Resolution restores normal service operation. A workaround that restores service is a valid resolution even if the underlying cause remains; permanent fixes are the domain of problem management.

  1. Implement the identified fix or workaround. Follow the resolution steps from the knowledge base article if one exists, or apply the solution identified during diagnosis.

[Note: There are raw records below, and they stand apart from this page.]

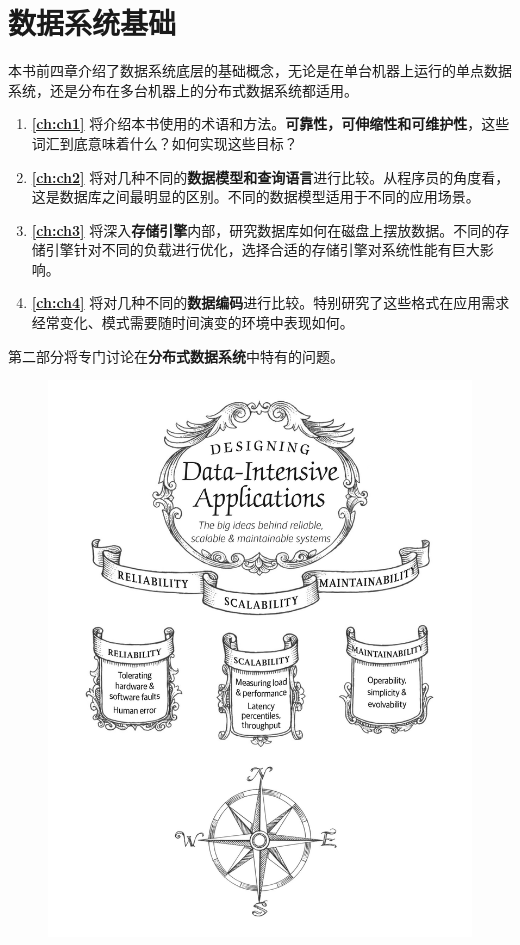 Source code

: \documentclass{book}
\begin{document}
\tableofcontents

\part{数据系统基础}
\label{part:part-1}
本书前四章介绍了数据系统底层的基础概念，无论是在单台机器上运行的单点数据系统，还是分布在多台机器上的分布式数据系统都适用。

\begin{enumerate}
  \item \textbf{\autoref{ch:ch1}} 将介绍本书使用的术语和方法。\textbf{可靠性，可伸缩性和可维护性}，这些词汇到底意味着什么？如何实现这些目标？
  \item \textbf{\autoref{ch:ch2}} 将对几种不同的\textbf{数据模型和查询语言}进行比较。从程序员的角度看，这是数据库之间最明显的区别。不同的数据模型适用于不同的应用场景。
  \item \textbf{\autoref{ch:ch3}} 将深入\textbf{存储引擎}内部，研究数据库如何在磁盘上摆放数据。不同的存储引擎针对不同的负载进行优化，选择合适的存储引擎对系统性能有巨大影响。
  \item \textbf{\autoref{ch:ch4}} 将对几种不同的\textbf{数据编码}进行比较。特别研究了这些格式在应用需求经常变化、模式需要随时间演变的环境中表现如何。
\end{enumerate}

第二部分将专门讨论在\textbf{分布式数据系统}中特有的问题。

\newpage
\begin{figure}
  \centering
  \includegraphics[width=\textwidth]{img/ch1.jpg}
  \label{fig:ch1}
\end{figure}
\end{document}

For changes requiring formal approval, verify that emergency change procedures apply if this is a P1/P2 incident, or wait for approval if the incident priority permits.

  2. Verify that the fix resolves the symptom. Test from the user’s perspective where possible: can they now access the service, complete the transaction, or perform the work that was blocked? For widespread incidents, test with multiple affected users before declaring resolution.

  3. Document the resolution in the incident record. Record what was done, not just “fixed” or “resolved.” Specific documentation enables knowledge base updates and helps if the issue recurs. Example: “Cleared corrupted profile by renaming C:\Users\jsmith\AppData\Local\Microsoft\Outlook folder and restarting Outlook, which regenerated the profile.”

  4. Communicate resolution to affected users. For individually reported incidents, contact the reporter directly. For widespread incidents, update the service status page and notify the affected user group. Include what was wrong, what was done, and any actions users need to take.

Closure

Closure confirms that service is restored and the user accepts the resolution. Incidents should not remain open indefinitely awaiting user confirmation.

  1. Contact the reporting user to confirm resolution. Ask explicitly whether the issue is resolved from their perspective. If they report continuing issues, reopen diagnosis rather than closing and creating a new incident.

  2. If the user confirms resolution, close the incident. Select the appropriate closure code (resolved, workaround applied, no fault found, user error, duplicate, cancelled). Enter closure notes summarising the root symptom and the resolution.

  3. If the user does not respond within 48 hours after resolution notification, send a final confirmation request stating the incident will close automatically if no response is received within 24 hours. After that period, close with a closure code of “resolved - no response” and document the outreach attempts.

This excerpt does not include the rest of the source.